■ **Supplied information**
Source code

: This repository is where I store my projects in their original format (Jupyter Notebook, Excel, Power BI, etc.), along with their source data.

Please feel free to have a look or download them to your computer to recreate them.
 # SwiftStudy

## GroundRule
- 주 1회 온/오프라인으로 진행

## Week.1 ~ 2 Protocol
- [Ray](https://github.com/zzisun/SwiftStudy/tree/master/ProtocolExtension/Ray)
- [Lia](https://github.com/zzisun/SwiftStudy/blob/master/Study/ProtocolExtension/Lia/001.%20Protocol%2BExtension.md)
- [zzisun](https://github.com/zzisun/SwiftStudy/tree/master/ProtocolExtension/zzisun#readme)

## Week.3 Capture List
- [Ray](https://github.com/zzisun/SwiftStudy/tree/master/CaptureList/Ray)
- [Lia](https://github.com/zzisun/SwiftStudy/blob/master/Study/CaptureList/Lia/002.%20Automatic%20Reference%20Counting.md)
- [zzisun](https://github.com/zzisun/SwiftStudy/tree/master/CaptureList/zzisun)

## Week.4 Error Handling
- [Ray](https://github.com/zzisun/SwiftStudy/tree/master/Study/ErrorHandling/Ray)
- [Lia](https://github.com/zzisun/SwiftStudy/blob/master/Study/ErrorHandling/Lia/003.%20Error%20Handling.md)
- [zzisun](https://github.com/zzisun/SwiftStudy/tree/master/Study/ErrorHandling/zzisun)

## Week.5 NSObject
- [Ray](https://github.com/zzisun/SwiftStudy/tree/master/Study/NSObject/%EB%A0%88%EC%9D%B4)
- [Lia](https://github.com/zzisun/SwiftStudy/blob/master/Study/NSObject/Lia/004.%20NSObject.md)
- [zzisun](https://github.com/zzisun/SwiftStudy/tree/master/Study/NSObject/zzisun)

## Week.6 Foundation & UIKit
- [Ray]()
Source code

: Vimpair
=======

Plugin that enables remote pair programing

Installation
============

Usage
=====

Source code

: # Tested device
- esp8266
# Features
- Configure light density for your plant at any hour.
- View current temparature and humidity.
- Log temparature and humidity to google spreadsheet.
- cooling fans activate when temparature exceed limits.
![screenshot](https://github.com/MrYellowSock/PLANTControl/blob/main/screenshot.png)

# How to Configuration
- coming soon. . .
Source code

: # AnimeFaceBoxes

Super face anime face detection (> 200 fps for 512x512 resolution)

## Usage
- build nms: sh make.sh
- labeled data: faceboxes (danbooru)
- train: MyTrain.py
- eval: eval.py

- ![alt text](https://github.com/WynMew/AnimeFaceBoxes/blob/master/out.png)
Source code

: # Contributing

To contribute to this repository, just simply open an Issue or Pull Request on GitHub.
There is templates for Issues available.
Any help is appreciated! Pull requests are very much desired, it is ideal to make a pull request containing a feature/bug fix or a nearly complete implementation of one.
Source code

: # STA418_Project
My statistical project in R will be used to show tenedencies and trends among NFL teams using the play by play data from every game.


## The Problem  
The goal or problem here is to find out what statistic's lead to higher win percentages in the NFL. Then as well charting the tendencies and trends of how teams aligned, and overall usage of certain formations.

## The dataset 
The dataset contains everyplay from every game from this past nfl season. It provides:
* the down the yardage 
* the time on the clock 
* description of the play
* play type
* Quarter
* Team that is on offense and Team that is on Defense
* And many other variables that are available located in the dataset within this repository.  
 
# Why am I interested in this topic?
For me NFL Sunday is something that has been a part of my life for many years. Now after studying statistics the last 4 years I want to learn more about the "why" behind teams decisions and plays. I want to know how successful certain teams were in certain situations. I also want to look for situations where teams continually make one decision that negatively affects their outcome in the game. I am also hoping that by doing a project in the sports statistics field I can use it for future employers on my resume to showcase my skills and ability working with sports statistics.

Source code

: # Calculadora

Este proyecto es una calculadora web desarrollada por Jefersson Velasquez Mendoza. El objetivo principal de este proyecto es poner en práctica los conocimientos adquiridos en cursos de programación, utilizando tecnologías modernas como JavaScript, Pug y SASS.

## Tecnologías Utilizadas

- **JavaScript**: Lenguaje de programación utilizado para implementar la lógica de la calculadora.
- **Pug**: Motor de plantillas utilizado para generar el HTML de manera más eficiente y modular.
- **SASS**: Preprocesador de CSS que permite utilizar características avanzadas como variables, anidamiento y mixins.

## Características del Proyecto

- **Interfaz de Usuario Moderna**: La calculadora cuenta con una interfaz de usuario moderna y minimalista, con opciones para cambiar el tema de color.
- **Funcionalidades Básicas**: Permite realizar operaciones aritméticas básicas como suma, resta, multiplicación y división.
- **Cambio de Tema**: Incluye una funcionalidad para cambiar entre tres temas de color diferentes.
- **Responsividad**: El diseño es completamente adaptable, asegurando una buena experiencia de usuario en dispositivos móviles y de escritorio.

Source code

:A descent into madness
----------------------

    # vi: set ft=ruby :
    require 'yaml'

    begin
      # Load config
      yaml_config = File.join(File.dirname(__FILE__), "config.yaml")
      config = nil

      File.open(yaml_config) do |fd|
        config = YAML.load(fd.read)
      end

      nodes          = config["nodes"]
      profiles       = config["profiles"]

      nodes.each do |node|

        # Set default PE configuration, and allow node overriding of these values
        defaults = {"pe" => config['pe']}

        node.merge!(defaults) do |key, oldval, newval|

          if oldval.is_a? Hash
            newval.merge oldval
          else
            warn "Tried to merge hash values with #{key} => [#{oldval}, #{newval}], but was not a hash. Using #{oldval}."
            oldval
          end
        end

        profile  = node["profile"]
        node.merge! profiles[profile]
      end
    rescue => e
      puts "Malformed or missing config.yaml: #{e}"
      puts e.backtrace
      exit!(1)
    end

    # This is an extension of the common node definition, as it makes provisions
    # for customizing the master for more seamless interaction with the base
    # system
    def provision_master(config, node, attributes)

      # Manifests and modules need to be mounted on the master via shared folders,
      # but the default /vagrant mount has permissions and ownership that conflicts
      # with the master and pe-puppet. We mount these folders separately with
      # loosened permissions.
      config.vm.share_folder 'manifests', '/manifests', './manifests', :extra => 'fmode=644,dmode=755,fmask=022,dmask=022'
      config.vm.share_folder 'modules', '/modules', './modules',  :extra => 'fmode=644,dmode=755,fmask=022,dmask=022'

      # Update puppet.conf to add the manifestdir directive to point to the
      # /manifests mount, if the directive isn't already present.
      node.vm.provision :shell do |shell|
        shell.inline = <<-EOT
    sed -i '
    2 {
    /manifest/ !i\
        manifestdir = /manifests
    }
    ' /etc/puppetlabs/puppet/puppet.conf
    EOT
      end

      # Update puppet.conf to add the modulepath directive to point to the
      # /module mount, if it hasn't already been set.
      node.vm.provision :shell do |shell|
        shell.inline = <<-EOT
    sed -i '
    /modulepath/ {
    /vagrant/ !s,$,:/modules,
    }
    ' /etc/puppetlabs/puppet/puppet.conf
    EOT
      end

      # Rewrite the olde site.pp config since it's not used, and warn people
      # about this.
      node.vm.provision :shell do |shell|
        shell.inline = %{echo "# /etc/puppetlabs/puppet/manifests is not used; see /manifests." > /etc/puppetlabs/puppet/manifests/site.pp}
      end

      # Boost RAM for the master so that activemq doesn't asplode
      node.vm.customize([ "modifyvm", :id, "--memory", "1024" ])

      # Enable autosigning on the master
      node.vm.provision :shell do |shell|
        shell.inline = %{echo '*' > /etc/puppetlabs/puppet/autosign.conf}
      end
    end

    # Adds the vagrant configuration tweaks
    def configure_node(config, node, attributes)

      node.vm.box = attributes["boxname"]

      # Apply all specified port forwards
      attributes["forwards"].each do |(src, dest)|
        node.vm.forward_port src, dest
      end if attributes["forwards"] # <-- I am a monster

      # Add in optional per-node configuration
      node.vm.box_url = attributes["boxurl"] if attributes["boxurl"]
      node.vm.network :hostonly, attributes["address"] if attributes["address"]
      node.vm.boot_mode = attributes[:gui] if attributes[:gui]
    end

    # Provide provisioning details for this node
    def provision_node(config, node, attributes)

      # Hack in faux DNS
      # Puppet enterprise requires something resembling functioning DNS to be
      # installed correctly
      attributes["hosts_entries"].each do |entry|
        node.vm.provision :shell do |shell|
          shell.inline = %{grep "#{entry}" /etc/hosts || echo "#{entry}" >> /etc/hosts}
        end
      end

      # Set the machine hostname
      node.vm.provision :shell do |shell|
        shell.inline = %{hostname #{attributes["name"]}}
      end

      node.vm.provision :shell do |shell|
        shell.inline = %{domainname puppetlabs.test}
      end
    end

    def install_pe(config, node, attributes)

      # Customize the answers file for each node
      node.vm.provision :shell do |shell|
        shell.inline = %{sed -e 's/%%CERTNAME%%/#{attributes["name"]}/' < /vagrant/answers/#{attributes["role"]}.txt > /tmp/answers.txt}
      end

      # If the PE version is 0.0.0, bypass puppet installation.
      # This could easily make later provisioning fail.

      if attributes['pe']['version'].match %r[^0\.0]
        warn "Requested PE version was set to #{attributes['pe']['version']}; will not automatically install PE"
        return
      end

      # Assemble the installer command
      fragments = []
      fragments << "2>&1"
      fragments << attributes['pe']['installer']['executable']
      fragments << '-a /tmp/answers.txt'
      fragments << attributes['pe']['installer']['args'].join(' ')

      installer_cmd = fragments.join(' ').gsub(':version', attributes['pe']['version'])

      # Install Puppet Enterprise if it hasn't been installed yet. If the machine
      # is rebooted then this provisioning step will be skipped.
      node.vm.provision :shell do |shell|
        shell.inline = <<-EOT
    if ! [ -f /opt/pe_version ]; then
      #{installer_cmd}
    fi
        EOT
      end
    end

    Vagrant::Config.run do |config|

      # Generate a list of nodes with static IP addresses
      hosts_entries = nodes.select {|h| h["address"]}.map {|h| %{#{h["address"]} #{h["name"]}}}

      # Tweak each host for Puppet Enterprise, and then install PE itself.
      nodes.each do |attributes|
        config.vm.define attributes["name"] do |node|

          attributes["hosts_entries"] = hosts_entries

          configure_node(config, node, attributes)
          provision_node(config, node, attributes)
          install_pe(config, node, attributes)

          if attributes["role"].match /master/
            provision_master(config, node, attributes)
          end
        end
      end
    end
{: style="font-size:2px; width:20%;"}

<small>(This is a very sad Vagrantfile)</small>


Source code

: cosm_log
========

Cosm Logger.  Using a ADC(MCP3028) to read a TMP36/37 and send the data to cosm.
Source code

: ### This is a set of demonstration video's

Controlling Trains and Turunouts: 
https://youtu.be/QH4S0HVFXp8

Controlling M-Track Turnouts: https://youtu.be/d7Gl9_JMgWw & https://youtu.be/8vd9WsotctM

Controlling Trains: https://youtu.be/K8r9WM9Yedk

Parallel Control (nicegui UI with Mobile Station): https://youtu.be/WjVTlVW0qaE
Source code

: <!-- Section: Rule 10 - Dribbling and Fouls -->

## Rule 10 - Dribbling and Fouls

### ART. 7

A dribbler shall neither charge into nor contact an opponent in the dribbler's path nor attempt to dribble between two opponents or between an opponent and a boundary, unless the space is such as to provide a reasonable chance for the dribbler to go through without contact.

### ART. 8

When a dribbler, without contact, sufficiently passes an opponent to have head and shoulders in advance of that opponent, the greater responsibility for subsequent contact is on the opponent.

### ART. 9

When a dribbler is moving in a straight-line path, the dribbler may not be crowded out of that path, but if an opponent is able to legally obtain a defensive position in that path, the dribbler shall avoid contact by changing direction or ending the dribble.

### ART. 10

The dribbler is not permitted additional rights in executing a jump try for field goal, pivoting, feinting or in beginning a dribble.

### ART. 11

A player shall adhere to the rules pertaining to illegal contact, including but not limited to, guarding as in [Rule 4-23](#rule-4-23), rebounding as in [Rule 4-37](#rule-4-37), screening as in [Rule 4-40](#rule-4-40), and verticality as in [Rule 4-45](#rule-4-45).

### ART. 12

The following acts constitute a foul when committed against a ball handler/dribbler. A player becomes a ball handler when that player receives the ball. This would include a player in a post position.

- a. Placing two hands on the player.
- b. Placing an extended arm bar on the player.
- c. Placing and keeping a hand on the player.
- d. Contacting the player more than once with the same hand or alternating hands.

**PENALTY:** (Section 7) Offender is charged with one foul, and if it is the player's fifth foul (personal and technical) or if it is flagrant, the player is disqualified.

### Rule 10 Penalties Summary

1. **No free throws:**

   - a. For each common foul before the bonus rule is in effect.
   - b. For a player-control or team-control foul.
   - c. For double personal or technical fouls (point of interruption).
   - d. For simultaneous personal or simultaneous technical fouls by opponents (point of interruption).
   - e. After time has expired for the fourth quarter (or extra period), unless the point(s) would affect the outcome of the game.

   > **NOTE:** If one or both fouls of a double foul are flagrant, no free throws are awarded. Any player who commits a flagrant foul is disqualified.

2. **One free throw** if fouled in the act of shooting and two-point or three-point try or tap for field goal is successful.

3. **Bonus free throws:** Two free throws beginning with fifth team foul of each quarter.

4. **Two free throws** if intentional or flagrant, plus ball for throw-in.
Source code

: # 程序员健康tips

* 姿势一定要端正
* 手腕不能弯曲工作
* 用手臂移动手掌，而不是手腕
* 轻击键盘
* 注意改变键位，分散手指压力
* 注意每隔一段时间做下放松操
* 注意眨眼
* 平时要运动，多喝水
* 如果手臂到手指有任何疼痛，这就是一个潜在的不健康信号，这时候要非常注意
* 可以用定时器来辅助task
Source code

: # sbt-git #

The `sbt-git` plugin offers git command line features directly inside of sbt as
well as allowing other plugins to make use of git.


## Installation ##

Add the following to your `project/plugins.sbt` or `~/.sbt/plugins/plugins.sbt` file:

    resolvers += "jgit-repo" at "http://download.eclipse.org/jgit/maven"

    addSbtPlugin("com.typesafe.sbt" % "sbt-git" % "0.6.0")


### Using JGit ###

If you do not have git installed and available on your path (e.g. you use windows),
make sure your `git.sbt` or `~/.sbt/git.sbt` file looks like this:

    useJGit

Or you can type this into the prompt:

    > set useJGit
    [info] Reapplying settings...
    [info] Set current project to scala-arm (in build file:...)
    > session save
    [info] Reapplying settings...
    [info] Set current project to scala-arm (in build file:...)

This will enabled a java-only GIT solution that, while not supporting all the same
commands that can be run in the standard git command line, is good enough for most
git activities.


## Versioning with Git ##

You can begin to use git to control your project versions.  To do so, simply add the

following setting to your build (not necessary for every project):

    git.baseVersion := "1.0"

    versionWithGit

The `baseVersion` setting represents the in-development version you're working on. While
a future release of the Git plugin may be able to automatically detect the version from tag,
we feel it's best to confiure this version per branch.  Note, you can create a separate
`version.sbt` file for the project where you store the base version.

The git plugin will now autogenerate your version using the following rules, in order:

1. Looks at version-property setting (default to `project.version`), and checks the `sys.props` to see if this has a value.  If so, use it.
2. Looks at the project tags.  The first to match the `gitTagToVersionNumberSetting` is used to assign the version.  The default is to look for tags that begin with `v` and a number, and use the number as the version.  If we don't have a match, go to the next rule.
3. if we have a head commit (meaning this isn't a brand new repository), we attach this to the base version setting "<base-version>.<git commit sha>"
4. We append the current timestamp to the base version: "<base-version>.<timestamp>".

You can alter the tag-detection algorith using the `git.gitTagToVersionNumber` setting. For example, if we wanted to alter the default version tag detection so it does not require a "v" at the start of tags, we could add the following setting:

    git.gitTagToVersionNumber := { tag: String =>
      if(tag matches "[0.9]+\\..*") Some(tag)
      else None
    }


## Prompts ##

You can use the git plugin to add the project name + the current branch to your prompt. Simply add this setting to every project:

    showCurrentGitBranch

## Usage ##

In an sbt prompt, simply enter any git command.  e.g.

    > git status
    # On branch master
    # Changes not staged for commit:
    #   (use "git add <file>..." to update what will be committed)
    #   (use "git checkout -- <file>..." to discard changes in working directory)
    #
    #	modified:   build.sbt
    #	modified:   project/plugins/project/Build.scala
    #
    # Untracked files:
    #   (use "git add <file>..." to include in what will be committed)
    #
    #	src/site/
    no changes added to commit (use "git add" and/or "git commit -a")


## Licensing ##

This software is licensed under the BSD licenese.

■ **About this exercise**
Above this task is a listing. Restate, word for word and with nothing added, the lines from the one with "def install_pe(config, node, attributes)" through the one with "fragments = []".

■ **Task response**
    def install_pe(config, node, attributes)

      # Customize the answers file for each node
      node.vm.provision :shell do |shell|
        shell.inline = %{sed -e 's/%%CERTNAME%%/#{attributes["name"]}/' < /vagrant/answers/#{attributes["role"]}.txt > /tmp/answers.txt}
      end

      # If the PE version is 0.0.0, bypass puppet installation.
      # This could easily make later provisioning fail.

      if attributes['pe']['version'].match %r[^0\.0]
        warn "Requested PE version was set to #{attributes['pe']['version']}; will not automatically install PE"
        return
      end

      # Assemble the installer command
      fragments = []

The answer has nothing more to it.